### [TASK STATEMENT]
Scan the entries for "ResearchTools". Every line that holds it is to be copied.

[Source texts of formatted documents]
▬▬▬▬▬▬▬▬▬▬

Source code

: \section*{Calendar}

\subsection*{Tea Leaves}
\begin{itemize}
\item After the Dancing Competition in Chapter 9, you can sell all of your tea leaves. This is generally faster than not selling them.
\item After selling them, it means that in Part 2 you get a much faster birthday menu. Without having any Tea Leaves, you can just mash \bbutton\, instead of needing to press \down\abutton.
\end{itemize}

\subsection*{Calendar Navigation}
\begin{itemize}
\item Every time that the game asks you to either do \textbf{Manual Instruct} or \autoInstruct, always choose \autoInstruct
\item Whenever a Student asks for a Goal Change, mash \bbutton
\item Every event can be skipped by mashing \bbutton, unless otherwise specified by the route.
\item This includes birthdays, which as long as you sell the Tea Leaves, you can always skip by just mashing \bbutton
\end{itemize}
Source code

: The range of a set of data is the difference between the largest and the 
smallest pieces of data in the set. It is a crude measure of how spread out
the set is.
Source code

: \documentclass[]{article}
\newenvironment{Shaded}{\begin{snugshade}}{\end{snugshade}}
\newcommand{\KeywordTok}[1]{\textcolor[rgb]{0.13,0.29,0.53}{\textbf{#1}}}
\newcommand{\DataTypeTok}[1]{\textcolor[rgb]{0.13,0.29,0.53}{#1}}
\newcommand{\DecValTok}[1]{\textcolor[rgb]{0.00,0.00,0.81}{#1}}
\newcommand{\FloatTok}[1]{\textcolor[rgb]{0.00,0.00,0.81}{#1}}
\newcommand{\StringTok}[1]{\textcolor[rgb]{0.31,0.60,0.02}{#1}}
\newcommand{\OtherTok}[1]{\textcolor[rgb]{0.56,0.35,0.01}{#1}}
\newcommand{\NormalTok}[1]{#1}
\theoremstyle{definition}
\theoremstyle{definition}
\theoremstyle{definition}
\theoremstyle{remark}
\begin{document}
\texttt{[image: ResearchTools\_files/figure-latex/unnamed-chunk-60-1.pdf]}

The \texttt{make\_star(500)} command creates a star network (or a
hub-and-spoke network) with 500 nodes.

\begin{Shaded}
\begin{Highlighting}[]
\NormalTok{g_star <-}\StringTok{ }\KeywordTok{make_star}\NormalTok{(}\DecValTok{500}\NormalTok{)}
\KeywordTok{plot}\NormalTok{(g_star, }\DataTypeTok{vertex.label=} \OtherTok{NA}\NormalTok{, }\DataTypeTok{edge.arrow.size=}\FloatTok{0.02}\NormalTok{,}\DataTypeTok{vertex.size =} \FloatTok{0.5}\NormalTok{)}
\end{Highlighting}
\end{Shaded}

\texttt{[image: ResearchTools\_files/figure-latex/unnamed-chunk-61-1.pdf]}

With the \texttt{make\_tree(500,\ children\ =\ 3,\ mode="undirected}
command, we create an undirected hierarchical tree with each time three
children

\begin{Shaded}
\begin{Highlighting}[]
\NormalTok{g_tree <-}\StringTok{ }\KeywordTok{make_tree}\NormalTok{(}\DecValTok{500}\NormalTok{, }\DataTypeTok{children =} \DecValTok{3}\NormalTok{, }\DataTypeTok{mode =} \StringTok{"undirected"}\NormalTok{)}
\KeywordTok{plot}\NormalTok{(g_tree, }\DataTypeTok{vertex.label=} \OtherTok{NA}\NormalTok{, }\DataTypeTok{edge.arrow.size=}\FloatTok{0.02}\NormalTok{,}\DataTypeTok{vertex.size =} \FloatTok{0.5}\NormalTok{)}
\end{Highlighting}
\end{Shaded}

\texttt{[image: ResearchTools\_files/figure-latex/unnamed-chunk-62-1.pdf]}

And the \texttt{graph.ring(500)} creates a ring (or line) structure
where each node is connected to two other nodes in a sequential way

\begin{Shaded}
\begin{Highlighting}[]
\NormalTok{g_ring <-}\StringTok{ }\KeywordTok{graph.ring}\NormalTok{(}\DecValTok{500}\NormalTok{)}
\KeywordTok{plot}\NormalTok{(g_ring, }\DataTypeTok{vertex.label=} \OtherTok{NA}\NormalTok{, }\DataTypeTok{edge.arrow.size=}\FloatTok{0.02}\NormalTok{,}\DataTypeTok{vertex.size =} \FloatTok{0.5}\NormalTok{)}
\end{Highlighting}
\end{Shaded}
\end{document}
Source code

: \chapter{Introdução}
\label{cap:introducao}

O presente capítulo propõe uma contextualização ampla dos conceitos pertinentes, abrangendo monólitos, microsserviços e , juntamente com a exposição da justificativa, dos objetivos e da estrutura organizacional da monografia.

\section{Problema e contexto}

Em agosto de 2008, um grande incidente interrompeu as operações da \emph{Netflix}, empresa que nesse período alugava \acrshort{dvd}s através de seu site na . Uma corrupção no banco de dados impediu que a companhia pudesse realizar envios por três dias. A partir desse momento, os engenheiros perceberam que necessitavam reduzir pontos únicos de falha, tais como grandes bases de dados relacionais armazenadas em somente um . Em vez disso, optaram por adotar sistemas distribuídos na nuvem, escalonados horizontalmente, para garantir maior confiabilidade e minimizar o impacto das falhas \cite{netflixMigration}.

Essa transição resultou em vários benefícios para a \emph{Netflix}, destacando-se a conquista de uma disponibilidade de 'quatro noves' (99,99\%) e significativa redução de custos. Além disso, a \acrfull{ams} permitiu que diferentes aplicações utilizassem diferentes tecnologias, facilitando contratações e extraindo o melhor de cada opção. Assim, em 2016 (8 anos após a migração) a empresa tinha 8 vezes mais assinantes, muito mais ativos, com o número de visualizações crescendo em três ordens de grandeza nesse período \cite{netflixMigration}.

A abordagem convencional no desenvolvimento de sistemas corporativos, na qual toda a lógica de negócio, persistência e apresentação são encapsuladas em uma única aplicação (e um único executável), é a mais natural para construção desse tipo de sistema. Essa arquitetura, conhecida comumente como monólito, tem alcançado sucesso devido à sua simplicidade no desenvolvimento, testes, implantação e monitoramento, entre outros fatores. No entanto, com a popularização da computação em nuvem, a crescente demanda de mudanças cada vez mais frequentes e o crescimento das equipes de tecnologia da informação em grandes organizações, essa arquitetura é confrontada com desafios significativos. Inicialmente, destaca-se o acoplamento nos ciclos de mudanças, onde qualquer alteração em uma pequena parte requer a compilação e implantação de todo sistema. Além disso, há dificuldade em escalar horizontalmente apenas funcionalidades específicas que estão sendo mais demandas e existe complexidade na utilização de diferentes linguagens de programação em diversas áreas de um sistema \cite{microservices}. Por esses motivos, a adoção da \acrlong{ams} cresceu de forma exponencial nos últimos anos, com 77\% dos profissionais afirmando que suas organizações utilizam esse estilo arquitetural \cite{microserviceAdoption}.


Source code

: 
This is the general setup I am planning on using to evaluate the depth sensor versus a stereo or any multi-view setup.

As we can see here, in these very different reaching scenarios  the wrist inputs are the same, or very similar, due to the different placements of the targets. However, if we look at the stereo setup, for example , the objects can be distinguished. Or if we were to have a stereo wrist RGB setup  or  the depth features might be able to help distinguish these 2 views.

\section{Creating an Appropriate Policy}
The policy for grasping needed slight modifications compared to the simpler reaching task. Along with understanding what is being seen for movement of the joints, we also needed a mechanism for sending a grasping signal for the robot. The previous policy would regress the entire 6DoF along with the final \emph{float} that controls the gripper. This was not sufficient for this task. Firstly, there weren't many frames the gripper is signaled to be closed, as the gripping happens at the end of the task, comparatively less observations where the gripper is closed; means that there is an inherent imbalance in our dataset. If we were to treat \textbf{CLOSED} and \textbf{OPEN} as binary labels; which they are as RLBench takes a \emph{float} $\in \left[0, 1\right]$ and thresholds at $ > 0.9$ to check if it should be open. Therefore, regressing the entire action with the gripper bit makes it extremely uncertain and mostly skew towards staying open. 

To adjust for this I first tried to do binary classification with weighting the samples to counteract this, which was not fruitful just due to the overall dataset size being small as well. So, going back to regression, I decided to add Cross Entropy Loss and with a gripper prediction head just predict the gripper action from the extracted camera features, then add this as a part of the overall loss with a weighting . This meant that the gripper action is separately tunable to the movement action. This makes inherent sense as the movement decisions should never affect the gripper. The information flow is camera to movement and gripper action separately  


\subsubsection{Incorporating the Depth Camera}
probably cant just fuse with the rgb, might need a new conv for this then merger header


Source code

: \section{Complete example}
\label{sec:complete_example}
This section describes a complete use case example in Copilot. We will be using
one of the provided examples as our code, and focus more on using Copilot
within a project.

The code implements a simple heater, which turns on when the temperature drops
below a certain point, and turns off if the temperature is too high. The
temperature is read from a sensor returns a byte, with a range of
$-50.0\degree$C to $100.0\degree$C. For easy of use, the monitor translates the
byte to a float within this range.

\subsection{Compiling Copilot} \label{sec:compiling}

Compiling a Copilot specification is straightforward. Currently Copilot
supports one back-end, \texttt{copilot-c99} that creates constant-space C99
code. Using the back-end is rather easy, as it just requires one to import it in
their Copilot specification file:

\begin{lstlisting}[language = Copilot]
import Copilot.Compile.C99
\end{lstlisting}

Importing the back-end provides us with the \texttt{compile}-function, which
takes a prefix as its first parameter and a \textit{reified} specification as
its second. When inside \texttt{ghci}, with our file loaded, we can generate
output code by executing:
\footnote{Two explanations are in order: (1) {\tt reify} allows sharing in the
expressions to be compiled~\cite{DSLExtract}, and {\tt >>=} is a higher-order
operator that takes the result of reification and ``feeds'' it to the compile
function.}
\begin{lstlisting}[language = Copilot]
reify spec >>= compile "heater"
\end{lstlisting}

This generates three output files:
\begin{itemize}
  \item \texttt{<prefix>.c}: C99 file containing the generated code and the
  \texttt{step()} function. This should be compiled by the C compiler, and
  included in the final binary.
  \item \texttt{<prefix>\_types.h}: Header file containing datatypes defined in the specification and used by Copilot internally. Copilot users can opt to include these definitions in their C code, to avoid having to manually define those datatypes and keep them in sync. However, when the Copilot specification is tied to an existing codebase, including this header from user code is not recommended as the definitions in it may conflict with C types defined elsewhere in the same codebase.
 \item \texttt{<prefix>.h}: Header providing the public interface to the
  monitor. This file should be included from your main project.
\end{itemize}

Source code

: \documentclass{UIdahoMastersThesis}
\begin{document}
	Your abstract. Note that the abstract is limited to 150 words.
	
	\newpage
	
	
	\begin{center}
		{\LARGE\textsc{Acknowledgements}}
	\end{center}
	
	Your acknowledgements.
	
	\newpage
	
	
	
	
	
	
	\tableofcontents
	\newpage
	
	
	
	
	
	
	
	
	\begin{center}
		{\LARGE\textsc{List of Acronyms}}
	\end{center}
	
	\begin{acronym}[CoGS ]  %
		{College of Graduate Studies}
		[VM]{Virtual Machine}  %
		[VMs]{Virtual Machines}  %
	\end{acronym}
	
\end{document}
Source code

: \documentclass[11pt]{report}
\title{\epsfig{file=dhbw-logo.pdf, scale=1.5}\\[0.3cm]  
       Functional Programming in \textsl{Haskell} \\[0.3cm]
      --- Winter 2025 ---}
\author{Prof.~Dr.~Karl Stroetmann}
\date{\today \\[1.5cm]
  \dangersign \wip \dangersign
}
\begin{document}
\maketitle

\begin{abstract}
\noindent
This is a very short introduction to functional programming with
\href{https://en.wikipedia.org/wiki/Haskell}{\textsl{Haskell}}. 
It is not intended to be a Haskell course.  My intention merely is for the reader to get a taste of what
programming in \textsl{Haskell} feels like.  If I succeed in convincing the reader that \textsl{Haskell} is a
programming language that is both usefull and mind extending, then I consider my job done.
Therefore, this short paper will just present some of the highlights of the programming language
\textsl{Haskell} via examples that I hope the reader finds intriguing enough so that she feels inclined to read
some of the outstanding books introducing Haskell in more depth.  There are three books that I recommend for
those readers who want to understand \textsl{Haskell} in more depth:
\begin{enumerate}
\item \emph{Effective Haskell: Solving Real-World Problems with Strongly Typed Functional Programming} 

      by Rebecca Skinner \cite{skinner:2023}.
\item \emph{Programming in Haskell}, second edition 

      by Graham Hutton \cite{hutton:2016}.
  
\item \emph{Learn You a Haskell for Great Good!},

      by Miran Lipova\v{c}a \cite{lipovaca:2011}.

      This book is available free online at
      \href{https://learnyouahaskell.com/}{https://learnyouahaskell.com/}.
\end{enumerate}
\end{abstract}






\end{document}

▬▬▬▬▬▬▬▬▬▬

### [RESPONSE AREA]
\texttt{[image: ResearchTools\_files/figure-latex/unnamed-chunk-60-1.pdf]}
\texttt{[image: ResearchTools\_files/figure-latex/unnamed-chunk-61-1.pdf]}
\texttt{[image: ResearchTools\_files/figure-latex/unnamed-chunk-62-1.pdf]}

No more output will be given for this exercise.